Source data:
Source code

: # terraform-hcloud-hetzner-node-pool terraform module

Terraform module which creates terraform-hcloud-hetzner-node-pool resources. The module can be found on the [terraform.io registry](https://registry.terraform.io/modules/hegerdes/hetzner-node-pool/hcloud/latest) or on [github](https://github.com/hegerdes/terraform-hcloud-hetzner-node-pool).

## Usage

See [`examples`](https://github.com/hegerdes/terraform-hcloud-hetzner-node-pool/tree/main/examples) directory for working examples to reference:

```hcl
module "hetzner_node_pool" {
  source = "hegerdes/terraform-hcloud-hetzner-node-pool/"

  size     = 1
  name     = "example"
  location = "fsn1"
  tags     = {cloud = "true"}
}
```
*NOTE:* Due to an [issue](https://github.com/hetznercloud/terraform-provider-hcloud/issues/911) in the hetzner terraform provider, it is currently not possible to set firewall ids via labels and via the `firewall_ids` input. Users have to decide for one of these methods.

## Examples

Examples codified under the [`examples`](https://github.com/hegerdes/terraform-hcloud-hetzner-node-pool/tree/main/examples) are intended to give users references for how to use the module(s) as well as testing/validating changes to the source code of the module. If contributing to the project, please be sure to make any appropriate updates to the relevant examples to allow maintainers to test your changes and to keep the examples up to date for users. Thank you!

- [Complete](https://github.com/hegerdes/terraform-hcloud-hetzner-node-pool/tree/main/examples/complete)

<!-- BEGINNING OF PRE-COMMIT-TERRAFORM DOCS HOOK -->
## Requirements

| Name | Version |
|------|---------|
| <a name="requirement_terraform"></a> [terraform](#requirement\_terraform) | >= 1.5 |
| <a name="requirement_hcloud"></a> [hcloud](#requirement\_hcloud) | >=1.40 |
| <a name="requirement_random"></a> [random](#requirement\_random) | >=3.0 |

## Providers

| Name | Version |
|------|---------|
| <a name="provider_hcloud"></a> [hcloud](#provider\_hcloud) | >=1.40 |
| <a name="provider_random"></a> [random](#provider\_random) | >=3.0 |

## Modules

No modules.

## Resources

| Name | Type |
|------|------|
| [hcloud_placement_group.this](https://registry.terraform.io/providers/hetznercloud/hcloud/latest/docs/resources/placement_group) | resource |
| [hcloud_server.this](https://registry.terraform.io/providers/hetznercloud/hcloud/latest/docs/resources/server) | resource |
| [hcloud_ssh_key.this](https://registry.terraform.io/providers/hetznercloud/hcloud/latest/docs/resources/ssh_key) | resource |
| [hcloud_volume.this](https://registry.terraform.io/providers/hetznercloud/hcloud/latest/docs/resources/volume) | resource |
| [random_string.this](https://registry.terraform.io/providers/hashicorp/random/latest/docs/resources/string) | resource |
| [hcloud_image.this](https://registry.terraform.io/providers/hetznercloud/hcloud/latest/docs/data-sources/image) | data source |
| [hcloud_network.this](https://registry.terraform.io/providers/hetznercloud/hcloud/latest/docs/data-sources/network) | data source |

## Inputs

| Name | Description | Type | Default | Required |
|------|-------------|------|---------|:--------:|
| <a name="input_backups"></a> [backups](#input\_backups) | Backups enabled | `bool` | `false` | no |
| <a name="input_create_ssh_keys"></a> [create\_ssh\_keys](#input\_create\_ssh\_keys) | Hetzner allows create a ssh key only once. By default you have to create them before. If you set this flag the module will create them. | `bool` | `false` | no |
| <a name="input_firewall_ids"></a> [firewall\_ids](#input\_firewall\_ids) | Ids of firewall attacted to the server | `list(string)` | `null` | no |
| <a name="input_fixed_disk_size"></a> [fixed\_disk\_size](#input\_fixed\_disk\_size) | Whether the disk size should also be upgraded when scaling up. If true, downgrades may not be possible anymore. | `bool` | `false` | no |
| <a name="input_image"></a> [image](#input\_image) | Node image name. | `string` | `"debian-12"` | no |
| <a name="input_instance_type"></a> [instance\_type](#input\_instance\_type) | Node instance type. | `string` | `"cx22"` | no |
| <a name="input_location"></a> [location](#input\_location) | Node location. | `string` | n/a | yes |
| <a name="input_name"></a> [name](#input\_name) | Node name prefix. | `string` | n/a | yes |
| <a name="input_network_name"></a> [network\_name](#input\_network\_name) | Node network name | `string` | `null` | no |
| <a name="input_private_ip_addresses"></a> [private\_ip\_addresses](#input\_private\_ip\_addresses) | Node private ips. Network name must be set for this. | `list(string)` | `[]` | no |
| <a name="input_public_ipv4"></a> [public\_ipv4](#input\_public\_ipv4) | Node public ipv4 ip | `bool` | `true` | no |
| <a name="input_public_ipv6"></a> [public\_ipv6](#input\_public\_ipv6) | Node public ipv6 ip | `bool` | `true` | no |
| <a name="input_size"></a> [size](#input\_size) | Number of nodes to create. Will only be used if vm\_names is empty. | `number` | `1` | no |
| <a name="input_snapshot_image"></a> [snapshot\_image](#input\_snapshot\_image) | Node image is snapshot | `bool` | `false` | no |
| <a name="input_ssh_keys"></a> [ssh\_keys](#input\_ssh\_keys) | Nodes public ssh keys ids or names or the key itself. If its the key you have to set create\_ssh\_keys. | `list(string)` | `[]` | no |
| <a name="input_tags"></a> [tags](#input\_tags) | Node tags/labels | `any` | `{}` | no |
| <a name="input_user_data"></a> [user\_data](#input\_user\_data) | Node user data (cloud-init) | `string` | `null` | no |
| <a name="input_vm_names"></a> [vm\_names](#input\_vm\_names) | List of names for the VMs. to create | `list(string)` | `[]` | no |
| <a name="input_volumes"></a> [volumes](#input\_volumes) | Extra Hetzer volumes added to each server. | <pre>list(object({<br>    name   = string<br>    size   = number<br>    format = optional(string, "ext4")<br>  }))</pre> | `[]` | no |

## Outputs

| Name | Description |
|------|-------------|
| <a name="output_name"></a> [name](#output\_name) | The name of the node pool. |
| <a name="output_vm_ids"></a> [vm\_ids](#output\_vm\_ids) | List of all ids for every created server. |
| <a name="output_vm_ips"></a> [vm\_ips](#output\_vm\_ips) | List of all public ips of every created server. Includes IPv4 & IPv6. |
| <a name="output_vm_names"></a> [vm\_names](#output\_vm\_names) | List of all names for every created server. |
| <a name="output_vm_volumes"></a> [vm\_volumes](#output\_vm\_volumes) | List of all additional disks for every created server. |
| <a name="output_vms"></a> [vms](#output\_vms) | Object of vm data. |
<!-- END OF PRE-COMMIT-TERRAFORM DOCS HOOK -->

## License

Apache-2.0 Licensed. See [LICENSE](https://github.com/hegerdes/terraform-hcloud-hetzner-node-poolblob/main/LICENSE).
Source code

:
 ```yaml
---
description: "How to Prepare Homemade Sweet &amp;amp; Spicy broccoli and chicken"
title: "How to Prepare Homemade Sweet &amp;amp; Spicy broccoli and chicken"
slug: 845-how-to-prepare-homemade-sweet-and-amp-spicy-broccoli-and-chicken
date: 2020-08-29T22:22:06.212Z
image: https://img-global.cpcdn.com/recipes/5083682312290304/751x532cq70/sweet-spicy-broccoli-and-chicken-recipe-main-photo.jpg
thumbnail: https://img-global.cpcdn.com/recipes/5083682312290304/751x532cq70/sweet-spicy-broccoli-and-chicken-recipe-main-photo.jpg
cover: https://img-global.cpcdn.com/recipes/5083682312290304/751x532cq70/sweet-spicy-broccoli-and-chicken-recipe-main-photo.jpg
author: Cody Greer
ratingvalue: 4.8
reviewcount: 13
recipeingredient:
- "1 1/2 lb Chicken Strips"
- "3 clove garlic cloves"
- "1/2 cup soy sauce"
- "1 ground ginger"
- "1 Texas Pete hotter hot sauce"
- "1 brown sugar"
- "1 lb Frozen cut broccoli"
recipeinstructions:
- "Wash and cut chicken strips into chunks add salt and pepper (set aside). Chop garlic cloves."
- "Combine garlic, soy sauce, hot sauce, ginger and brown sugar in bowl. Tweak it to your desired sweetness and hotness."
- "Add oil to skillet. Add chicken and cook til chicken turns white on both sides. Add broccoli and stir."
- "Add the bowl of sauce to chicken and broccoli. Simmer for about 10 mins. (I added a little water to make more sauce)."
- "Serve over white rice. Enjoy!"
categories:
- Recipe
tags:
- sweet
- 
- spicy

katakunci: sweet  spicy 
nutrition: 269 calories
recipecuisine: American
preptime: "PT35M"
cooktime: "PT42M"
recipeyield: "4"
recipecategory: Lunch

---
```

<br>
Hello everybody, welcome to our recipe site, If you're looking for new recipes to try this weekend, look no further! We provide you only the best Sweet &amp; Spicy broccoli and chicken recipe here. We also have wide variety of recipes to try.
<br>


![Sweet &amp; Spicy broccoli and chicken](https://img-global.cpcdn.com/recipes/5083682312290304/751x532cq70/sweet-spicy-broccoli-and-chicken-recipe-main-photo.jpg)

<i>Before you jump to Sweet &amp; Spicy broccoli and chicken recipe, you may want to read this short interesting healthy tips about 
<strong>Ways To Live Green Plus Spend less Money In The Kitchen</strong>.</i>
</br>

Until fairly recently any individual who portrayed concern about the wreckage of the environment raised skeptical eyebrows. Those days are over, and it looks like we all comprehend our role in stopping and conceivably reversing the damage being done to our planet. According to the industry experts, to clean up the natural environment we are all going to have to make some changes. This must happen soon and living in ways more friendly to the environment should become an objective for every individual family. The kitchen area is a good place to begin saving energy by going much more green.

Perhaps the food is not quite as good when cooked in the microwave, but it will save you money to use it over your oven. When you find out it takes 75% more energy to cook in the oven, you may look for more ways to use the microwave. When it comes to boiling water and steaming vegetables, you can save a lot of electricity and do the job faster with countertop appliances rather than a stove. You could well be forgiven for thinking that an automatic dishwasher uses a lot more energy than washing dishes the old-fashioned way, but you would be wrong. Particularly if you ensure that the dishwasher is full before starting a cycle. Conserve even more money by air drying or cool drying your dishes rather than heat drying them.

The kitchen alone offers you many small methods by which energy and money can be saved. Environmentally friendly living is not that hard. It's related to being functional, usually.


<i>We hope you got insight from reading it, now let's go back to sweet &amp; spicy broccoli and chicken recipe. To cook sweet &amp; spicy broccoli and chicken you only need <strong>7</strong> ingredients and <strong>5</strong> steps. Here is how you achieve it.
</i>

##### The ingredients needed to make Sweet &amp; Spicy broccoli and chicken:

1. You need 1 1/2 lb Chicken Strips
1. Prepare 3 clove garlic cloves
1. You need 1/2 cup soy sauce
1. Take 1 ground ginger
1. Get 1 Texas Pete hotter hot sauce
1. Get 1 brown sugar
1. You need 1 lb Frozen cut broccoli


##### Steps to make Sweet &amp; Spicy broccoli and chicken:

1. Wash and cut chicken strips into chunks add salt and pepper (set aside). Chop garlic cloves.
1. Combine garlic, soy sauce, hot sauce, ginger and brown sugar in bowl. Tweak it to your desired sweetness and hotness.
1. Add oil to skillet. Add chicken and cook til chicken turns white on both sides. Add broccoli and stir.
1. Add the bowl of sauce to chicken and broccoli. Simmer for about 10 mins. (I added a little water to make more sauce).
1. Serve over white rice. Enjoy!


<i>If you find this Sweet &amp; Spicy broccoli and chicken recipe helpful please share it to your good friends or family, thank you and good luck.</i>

Task description: Your task is to transcribe, with no changes, only the lines of the listing above that lie between the line holding "[volumes](#input\_volumes) | Extra" and the line holding "ids for every created server. |", inclusive.

Completed task:
| <a name="input_volumes"></a> [volumes](#input\_volumes) | Extra Hetzer volumes added to each server. | <pre>list(object({<br>    name   = string<br>    size   = number<br>    format = optional(string, "ext4")<br>  }))</pre> | `[]` | no |

## Outputs

| Name | Description |
|------|-------------|
| <a name="output_name"></a> [name](#output\_name) | The name of the node pool. |
| <a name="output_vm_ids"></a> [vm\_ids](#output\_vm\_ids) | List of all ids for every created server. |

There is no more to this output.